Apply each block to the input in sequence.

  • Parameters: x – Input tensor.
  • Returns: Output tensor after all blocks have been applied.

class olm.nn.blocks.output_head.LayerNorm(*args: Any, **kwargs: Any)

Bases: NormBase

Layer Normalization layer.

Implements Layer Normalization as described in “Layer Normalization” (https://arxiv.org/abs/1607.06450). Normalizes the input across the features dimension.

  • Parameters:
  • d_model (int) – The dimension of the model to normalize.
  • eps (float , optional) – Small constant for numerical stability. Defaults to 1e-5.
  • device (torch.device , optional) – Target device.
  • dtype (torch.dtype , optional) – Target data type.

gamma

Learnable scale parameter.

  • Type: nn.Parameter

beta

Learnable shift parameter.

  • Type: nn.Parameter

forward(x: torch.Tensor) → torch.Tensor

Forward pass of LayerNorm.

  • Parameters: x (torch.Tensor) – Input tensor of shape (batch_size, sequence_length, d_model).
  • Returns: Normalized output tensor of the same shape.
  • Return type: torch.Tensor

class olm.nn.blocks.output_head.Linear(*args: Any, **kwargs: Any)

Bases: Linear

forward(x)

class olm.nn.blocks.output_head.OutputHead(*args: Any, **kwargs: Any)

Bases: Block

Final output projection layer for the Language Model.

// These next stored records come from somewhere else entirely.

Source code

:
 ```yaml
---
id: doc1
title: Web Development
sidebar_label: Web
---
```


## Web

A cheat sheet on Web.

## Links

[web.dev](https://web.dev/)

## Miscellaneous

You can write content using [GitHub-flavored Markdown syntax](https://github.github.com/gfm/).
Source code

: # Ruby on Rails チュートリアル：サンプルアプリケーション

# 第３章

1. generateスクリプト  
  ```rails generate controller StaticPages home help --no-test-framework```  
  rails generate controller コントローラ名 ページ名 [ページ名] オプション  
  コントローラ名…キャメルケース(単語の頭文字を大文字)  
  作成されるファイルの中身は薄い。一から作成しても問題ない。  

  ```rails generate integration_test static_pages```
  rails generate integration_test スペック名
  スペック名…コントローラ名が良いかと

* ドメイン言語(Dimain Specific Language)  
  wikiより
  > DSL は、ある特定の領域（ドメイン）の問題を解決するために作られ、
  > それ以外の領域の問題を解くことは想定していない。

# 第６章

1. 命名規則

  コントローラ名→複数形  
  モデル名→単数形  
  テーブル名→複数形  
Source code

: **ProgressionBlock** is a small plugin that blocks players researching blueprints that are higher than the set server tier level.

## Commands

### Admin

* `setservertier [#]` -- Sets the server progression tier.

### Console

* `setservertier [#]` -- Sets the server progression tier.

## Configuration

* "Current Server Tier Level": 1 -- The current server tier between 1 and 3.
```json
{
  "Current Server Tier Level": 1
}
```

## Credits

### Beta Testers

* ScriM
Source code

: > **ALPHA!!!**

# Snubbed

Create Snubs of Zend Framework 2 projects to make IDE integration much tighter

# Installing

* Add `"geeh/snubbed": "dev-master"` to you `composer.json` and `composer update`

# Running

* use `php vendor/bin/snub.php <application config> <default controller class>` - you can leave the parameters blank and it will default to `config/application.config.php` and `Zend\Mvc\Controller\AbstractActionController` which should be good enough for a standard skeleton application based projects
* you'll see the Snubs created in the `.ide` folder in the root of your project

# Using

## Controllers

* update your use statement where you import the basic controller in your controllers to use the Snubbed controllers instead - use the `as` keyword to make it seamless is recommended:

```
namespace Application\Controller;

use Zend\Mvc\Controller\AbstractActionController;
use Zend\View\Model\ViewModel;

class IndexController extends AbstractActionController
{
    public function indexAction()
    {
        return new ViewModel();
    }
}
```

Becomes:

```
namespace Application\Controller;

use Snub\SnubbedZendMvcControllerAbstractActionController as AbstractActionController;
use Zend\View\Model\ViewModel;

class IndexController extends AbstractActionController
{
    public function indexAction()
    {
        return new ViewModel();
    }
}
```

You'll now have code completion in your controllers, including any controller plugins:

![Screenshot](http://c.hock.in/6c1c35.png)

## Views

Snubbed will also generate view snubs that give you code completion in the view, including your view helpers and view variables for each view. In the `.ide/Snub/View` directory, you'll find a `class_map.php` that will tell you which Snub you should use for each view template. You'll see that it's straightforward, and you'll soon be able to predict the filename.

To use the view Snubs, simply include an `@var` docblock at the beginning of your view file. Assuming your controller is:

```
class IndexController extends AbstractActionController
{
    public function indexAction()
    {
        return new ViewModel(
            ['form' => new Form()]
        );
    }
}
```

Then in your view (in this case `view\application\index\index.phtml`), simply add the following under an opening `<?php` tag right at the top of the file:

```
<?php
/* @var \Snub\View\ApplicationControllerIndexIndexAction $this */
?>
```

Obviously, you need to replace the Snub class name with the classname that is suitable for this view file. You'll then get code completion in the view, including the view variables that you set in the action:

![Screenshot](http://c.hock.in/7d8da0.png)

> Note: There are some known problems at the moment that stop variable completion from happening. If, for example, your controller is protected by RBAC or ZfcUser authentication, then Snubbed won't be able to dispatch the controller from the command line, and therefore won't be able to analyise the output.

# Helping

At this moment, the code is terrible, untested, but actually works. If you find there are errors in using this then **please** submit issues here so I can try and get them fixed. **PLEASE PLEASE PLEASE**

Consists of a LayerNorm followed by a Linear projection to the vocabulary size. Typical structure: LayerNorm -> Linear(vocab_size).

  • Parameters:
  • embed_dim (int) – The dimension of the embedding space.
  • vocab_size (int) – The size of the vocabulary.
  • bias (bool , optional) – Whether to include bias in the linear layer. Defaults to False.

layers

The normalization and linear layers.

  • Type: nn.ModuleList